● **Data**:
::::::
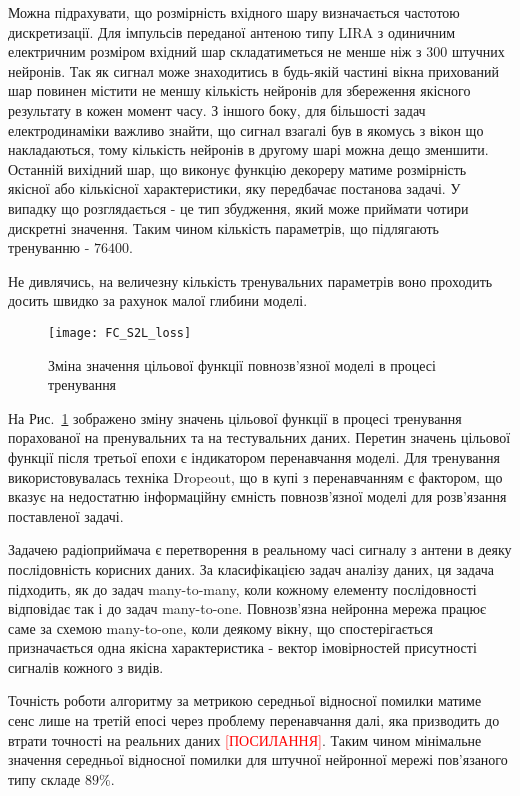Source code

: Можна підрахувати, що розмірність вхідного шару визначається частотою 
дискретизації. Для імпульсів переданої антеною типу LIRA з одиничним 
електричним розміром вхідний шар складатиметься не менше ніж з 300 штучних 
нейронів. Так як сигнал може знаходитись в будь-якій частині вікна прихований 
шар повинен містити не меншу кількість нейронів для збереження якісного 
результату в кожен момент часу. З іншого боку, для більшості задач 
електродинаміки важливо знайти, що сигнал взагалі був в якомусь з вікон
що накладаються, тому кількість нейронів в другому шарі можна дещо зменшити.
Останній вихідний шар, що виконує функцію декореру матиме розмірність 
якісної або кількісної характеристики, яку передбачає постанова задачі.
У випадку що розглядається - це тип збудження, який може приймати чотири 
дискретні значення. Таким чином кількість параметрів, що підлягають 
тренуванню - $ 76400 $.

Не дивлячись, на величезну кількість тренувальних параметрів воно проходить 
досить швидко за рахунок малої глибини моделі.

\begin{figure}[htbp] \begin{center}
\texttt{[image: FC\_S2L\_loss]}
\caption{Зміна значення цільової функції повнозв'язної моделі  
в процесі тренування} \label{fig:fcnn_loss}
\end{center} \end{figure}

На Рис.~\ref{fig:fcnn_loss} зображено зміну значень цільової функції в 
процесі тренування порахованої на пренувальних та на тестувальних даних.
Перетин значень цільової функції після третьої епохи є індикатором 
перенавчання моделі. Для тренування використовувалась техніка Dropeout, 
що в купі з перенавчанням є фактором, що вказує на недостатню інформаційну
ємність повнозв'язної моделі для розв'язання поставленої задачі.

Задачею радіоприймача є перетворення в реальному часі сигналу з антени в 
деяку послідовність корисних даних. За класифікацією задач аналізу даних, 
ця задача підходить, як до задач many-to-many, коли кожному елементу 
послідовності відповідає так і до задач many-to-one. Повнозв'язна нейронна
мережа працює саме за схемою many-to-one, коли деякому вікну, що 
спостерігається призначається одна якісна характеристика -
вектор імовірностей присутності сигналів кожного з видів.

Точність роботи алгоритму за метрикою середньої відносної помилки
матиме сенс лише на третій епосі через проблему перенавчання далі, яка 
призводить до втрати точності на реальних даних \textcolor{red}{[ПОСИЛАННЯ]}. 
Таким чином мінімальне значення середньої відносної помилки для штучної 
нейронної мережі пов'язаного типу складе $ 89 \% $.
::::::
● **What this task involves**:
In the data above, copy every line where the string "моделі" appears.

● **Response below**:
досить швидко за рахунок малої глибини моделі.
\caption{Зміна значення цільової функції повнозв'язної моделі  
перенавчання моделі. Для тренування використовувалась техніка Dropeout, 
ємність повнозв'язної моделі для розв'язання поставленої задачі.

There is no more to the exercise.